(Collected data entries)
※
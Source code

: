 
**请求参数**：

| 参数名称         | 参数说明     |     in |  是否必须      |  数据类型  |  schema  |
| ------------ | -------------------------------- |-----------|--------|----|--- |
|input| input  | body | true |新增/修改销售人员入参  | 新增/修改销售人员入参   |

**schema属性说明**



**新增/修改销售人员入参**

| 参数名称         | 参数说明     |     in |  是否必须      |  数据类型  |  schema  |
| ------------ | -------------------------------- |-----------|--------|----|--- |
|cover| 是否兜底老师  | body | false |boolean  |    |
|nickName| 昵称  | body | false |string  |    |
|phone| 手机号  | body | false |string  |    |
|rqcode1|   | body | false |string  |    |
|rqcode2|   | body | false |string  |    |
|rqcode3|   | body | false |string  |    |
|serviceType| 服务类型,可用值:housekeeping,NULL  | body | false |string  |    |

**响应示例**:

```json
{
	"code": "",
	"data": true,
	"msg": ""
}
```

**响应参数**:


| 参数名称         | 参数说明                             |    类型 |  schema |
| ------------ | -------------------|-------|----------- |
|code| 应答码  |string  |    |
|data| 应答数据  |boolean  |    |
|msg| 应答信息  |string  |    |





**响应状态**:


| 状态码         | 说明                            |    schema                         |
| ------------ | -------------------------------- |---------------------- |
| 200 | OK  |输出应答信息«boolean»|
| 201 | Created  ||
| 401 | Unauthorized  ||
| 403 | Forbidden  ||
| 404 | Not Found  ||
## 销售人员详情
※
■ WORK ITEM ■
The answer is the full set of records, printed exactly as given.

■ SOLUTION BELOW ■
Source code

: 
**请求参数**：

| 参数名称         | 参数说明     |     in |  是否必须      |  数据类型  |  schema  |
| ------------ | -------------------------------- |-----------|--------|----|--- |
|input| input  | body | true |新增/修改销售人员入参  | 新增/修改销售人员入参   |

**schema属性说明**



**新增/修改销售人员入参**

| 参数名称         | 参数说明     |     in |  是否必须      |  数据类型  |  schema  |
| ------------ | -------------------------------- |-----------|--------|----|--- |
|cover| 是否兜底老师  | body | false |boolean  |    |
|nickName| 昵称  | body | false |string  |    |
|phone| 手机号  | body | false |string  |    |
|rqcode1|   | body | false |string  |    |
|rqcode2|   | body | false |string  |    |
|rqcode3|   | body | false |string  |    |
|serviceType| 服务类型,可用值:housekeeping,NULL  | body | false |string  |    |

**响应示例**:

```json
{
	"code": "",
	"data": true,
	"msg": ""
}
```

**响应参数**:


| 参数名称         | 参数说明                             |    类型 |  schema |
| ------------ | -------------------|-------|----------- |
|code| 应答码  |string  |    |
|data| 应答数据  |boolean  |    |
|msg| 应答信息  |string  |    |





**响应状态**:


| 状态码         | 说明                            |    schema                         |
| ------------ | -------------------------------- |---------------------- |
| 200 | OK  |输出应答信息«boolean»|
| 201 | Created  ||
| 401 | Unauthorized  ||
| 403 | Forbidden  ||
| 404 | Not Found  ||
## 销售人员详情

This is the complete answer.